*Work to complete*
Your answer should repeat every record verbatim.

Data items

= = =

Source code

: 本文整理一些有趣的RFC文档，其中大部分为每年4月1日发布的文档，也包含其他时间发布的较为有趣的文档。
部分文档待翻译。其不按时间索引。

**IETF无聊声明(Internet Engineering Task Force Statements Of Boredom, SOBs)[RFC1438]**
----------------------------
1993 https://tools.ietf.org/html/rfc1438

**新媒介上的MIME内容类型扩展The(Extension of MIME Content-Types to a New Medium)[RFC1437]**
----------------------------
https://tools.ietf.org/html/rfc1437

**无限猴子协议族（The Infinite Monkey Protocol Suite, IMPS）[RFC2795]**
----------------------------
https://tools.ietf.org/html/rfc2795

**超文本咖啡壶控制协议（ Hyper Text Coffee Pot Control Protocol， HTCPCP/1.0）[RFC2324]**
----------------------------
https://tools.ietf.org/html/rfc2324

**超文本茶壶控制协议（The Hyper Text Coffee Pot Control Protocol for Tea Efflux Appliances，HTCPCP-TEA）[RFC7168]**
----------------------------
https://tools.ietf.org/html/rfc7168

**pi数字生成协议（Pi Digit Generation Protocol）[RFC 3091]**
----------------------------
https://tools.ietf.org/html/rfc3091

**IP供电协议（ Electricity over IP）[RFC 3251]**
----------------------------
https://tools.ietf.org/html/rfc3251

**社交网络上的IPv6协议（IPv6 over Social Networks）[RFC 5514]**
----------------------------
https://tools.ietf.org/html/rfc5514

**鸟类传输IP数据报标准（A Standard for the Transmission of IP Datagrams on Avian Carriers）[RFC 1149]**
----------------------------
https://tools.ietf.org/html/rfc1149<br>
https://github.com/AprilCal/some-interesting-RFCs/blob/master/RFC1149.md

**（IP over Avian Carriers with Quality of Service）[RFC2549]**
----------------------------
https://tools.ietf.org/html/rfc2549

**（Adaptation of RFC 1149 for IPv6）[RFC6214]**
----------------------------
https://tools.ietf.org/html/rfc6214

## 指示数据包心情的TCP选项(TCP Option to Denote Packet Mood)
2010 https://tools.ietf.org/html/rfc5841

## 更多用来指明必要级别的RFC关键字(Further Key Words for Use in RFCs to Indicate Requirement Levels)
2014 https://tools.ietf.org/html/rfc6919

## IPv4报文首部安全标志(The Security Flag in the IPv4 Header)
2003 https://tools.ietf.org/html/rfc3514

= = =

*Output below*
Source code

: 本文整理一些有趣的RFC文档，其中大部分为每年4月1日发布的文档，也包含其他时间发布的较为有趣的文档。
部分文档待翻译。其不按时间索引。

**IETF无聊声明(Internet Engineering Task Force Statements Of Boredom, SOBs)[RFC1438]**
----------------------------
1993 https://tools.ietf.org/html/rfc1438

**新媒介上的MIME内容类型扩展The(Extension of MIME Content-Types to a New Medium)[RFC1437]**
----------------------------
https://tools.ietf.org/html/rfc1437

**无限猴子协议族（The Infinite Monkey Protocol Suite, IMPS）[RFC2795]**
----------------------------
https://tools.ietf.org/html/rfc2795

**超文本咖啡壶控制协议（ Hyper Text Coffee Pot Control Protocol， HTCPCP/1.0）[RFC2324]**
----------------------------
https://tools.ietf.org/html/rfc2324

**超文本茶壶控制协议（The Hyper Text Coffee Pot Control Protocol for Tea Efflux Appliances，HTCPCP-TEA）[RFC7168]**
----------------------------
https://tools.ietf.org/html/rfc7168

**pi数字生成协议（Pi Digit Generation Protocol）[RFC 3091]**
----------------------------
https://tools.ietf.org/html/rfc3091

**IP供电协议（ Electricity over IP）[RFC 3251]**
----------------------------
https://tools.ietf.org/html/rfc3251

**社交网络上的IPv6协议（IPv6 over Social Networks）[RFC 5514]**
----------------------------
https://tools.ietf.org/html/rfc5514

**鸟类传输IP数据报标准（A Standard for the Transmission of IP Datagrams on Avian Carriers）[RFC 1149]**
----------------------------
https://tools.ietf.org/html/rfc1149<br>
https://github.com/AprilCal/some-interesting-RFCs/blob/master/RFC1149.md

**（IP over Avian Carriers with Quality of Service）[RFC2549]**
----------------------------
https://tools.ietf.org/html/rfc2549

**（Adaptation of RFC 1149 for IPv6）[RFC6214]**
----------------------------
https://tools.ietf.org/html/rfc6214

## 指示数据包心情的TCP选项(TCP Option to Denote Packet Mood)
2010 https://tools.ietf.org/html/rfc5841

## 更多用来指明必要级别的RFC关键字(Further Key Words for Use in RFCs to Indicate Requirement Levels)
2014 https://tools.ietf.org/html/rfc6919

## IPv4报文首部安全标志(The Security Flag in the IPv4 Header)
2003 https://tools.ietf.org/html/rfc3514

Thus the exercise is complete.